# HOW TO COMPLETE THIS TASK:
Filter the entries below, keeping every line that has the word "Riuga".

Document images with source code:
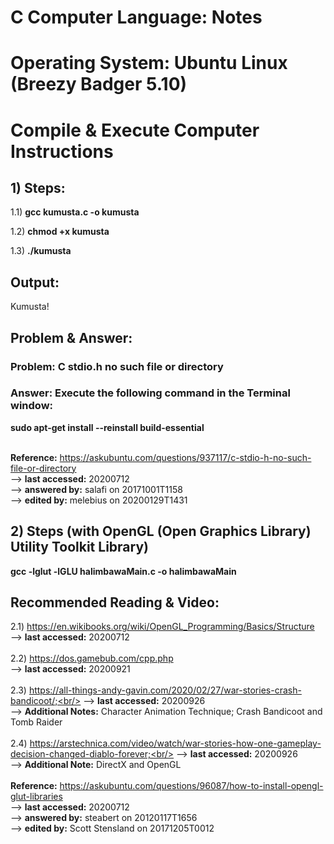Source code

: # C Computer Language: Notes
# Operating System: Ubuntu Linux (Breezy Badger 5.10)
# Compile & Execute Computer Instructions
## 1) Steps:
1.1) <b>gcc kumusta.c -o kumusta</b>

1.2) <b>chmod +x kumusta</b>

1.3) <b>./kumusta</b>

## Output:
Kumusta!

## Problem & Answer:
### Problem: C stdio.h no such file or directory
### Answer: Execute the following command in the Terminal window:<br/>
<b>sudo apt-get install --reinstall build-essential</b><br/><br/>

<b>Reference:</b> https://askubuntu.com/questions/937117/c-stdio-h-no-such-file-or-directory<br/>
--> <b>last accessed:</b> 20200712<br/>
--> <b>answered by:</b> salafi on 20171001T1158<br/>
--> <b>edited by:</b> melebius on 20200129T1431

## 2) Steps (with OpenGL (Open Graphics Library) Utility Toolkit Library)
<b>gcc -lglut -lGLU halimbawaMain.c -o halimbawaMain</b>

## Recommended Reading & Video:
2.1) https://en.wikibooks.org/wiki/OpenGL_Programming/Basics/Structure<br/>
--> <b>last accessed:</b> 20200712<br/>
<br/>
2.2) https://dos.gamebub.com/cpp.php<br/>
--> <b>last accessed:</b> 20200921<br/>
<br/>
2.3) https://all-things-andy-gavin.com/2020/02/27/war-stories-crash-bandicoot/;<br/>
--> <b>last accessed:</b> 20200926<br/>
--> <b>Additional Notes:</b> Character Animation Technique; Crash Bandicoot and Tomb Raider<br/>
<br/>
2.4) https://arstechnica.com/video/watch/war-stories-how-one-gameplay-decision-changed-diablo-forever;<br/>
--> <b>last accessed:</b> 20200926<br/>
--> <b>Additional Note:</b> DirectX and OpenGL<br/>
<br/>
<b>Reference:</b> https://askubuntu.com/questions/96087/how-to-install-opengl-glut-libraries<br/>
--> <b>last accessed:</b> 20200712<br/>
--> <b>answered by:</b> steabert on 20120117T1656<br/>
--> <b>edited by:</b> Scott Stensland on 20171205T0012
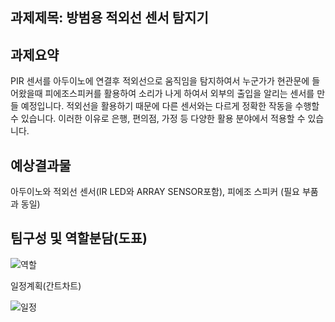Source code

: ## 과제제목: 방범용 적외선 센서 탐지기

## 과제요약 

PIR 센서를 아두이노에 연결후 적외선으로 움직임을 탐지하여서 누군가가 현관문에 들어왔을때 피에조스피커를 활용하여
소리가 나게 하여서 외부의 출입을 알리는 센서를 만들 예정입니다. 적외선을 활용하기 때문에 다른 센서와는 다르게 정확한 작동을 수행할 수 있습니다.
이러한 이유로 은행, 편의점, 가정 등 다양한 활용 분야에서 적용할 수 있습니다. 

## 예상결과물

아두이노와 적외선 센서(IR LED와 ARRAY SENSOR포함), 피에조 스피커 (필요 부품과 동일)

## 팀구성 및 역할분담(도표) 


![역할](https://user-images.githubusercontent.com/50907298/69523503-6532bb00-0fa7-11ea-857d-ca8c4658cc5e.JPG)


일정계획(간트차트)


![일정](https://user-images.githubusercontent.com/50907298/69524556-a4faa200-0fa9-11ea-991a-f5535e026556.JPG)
...
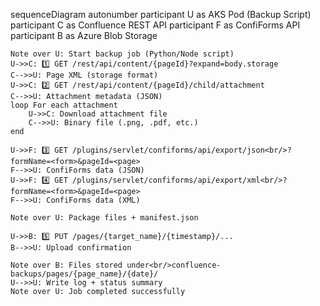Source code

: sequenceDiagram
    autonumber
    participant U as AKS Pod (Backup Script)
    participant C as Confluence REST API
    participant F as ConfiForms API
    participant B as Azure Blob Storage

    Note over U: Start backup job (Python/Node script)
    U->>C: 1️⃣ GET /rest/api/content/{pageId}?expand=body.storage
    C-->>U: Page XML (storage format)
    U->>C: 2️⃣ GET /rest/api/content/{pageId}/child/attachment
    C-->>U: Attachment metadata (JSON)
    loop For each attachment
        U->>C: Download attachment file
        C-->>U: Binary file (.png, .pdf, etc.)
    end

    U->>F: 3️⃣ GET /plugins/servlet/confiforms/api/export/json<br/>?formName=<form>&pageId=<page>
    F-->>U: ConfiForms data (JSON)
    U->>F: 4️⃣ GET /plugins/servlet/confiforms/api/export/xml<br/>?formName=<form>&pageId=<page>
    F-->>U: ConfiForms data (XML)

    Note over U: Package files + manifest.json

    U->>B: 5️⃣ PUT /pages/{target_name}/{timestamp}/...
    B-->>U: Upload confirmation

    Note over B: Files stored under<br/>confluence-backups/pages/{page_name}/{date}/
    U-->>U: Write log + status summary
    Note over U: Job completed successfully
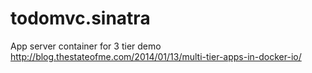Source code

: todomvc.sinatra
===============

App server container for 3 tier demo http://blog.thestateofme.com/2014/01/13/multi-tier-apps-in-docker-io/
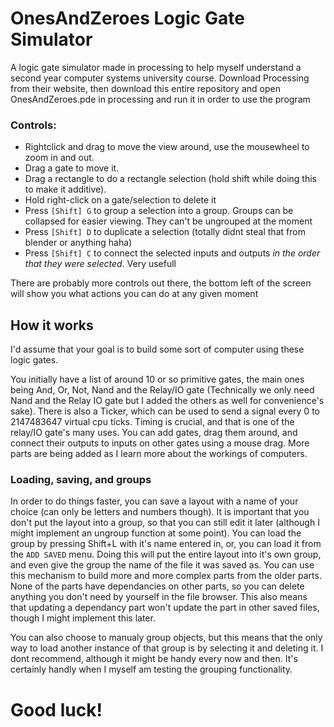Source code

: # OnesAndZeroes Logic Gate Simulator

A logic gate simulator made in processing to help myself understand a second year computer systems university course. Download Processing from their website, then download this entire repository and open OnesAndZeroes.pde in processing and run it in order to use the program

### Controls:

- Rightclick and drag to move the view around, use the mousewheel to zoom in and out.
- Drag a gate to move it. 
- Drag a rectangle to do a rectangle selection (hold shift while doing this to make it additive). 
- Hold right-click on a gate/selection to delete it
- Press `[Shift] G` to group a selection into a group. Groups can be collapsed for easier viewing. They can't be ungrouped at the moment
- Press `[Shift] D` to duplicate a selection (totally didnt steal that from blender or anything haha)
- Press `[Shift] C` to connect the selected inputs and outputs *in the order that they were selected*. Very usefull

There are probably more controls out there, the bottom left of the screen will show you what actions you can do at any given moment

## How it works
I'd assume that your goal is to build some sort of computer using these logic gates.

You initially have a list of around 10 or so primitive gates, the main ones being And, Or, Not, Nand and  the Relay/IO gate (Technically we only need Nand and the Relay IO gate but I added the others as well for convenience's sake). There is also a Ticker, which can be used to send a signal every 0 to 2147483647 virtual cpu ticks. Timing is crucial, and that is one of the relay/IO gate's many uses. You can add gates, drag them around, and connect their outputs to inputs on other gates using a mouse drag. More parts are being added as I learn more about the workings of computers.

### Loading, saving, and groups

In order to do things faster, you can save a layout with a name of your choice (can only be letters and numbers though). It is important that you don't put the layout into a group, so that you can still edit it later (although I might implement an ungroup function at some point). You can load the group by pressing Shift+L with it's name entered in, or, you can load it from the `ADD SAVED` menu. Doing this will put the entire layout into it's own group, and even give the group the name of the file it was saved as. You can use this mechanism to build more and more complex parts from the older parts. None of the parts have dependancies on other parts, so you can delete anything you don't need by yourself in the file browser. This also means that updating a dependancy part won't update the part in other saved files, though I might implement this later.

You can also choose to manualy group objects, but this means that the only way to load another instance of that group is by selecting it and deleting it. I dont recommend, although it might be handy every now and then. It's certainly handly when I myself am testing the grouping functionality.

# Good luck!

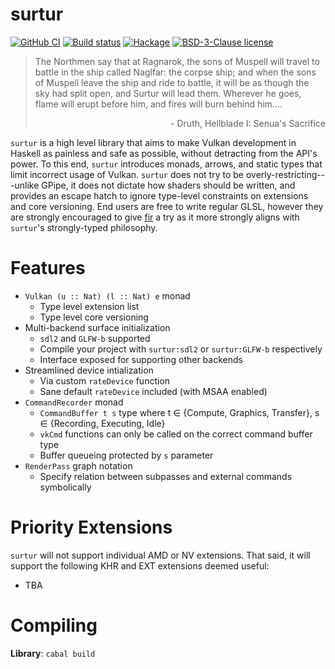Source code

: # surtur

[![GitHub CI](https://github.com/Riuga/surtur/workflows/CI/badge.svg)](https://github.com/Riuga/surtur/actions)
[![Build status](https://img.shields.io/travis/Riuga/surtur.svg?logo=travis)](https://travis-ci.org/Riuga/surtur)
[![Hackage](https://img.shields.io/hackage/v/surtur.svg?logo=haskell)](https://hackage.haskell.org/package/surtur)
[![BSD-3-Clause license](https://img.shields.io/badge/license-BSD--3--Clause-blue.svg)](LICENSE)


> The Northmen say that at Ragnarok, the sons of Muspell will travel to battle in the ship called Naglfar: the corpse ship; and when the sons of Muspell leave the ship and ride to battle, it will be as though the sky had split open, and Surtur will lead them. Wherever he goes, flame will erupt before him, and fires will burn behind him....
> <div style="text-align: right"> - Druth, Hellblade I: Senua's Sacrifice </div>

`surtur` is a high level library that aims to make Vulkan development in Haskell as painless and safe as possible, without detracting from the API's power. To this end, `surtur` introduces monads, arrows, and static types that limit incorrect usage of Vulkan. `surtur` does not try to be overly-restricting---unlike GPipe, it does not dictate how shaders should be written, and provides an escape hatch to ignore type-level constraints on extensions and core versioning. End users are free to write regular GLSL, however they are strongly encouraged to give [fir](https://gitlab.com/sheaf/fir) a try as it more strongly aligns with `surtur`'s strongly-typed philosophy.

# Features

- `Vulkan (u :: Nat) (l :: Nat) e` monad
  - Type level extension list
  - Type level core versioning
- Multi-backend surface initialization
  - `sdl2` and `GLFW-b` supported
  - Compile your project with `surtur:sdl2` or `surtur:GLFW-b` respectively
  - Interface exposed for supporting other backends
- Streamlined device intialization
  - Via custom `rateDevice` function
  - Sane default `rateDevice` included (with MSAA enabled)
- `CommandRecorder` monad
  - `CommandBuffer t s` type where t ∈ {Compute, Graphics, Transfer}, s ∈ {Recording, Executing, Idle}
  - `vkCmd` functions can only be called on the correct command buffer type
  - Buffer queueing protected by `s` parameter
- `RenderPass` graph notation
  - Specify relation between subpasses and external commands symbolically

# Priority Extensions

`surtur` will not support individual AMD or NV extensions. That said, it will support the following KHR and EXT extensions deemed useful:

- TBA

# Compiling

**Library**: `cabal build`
* * *
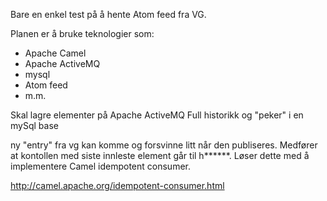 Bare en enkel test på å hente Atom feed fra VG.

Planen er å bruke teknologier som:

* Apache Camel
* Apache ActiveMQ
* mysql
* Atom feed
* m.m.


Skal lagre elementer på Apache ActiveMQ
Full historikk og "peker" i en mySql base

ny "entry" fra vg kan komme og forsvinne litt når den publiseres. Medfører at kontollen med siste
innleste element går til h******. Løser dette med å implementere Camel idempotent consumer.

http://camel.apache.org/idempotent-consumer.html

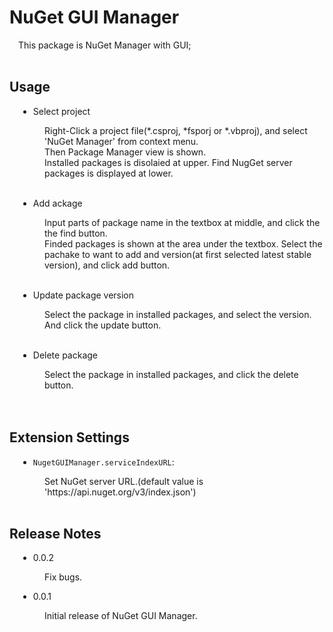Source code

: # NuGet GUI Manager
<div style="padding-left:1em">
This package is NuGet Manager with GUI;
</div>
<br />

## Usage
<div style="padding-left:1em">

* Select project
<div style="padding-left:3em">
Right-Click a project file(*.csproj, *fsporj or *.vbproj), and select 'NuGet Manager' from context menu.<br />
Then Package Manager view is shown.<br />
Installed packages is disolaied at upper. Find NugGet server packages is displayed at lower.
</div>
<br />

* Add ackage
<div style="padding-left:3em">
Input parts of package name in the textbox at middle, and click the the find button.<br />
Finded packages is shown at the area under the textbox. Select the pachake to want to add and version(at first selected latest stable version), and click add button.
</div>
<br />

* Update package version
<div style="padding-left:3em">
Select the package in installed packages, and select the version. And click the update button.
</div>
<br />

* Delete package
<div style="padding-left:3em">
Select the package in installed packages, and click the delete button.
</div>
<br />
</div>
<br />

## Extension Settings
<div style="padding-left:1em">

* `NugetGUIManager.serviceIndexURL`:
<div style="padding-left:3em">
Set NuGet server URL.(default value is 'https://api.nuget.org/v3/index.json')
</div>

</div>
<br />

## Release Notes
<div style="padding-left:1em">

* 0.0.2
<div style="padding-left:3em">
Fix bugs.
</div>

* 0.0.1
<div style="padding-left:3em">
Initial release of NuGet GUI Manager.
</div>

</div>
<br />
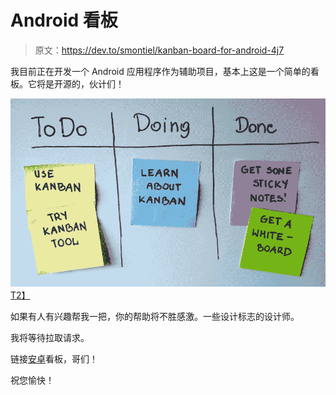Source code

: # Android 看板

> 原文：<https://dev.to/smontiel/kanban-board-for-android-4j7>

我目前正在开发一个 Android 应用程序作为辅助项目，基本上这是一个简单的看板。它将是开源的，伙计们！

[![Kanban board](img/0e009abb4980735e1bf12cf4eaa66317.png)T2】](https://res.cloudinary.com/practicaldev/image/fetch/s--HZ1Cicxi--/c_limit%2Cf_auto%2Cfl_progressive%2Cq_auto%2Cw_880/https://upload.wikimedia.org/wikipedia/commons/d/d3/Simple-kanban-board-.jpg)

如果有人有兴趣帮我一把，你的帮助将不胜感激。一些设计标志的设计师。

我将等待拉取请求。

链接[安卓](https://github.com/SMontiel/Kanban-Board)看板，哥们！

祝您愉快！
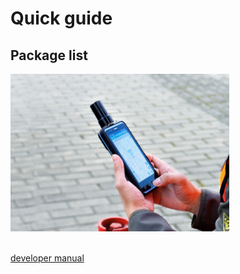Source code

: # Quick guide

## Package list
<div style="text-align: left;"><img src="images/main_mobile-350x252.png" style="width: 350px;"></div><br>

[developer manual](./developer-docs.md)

# OUTPUT FOR THIS EXERCISE:
[![GitHub CI](https://github.com/Riuga/surtur/workflows/CI/badge.svg)](https://github.com/Riuga/surtur/actions)
[![Build status](https://img.shields.io/travis/Riuga/surtur.svg?logo=travis)](https://travis-ci.org/Riuga/surtur)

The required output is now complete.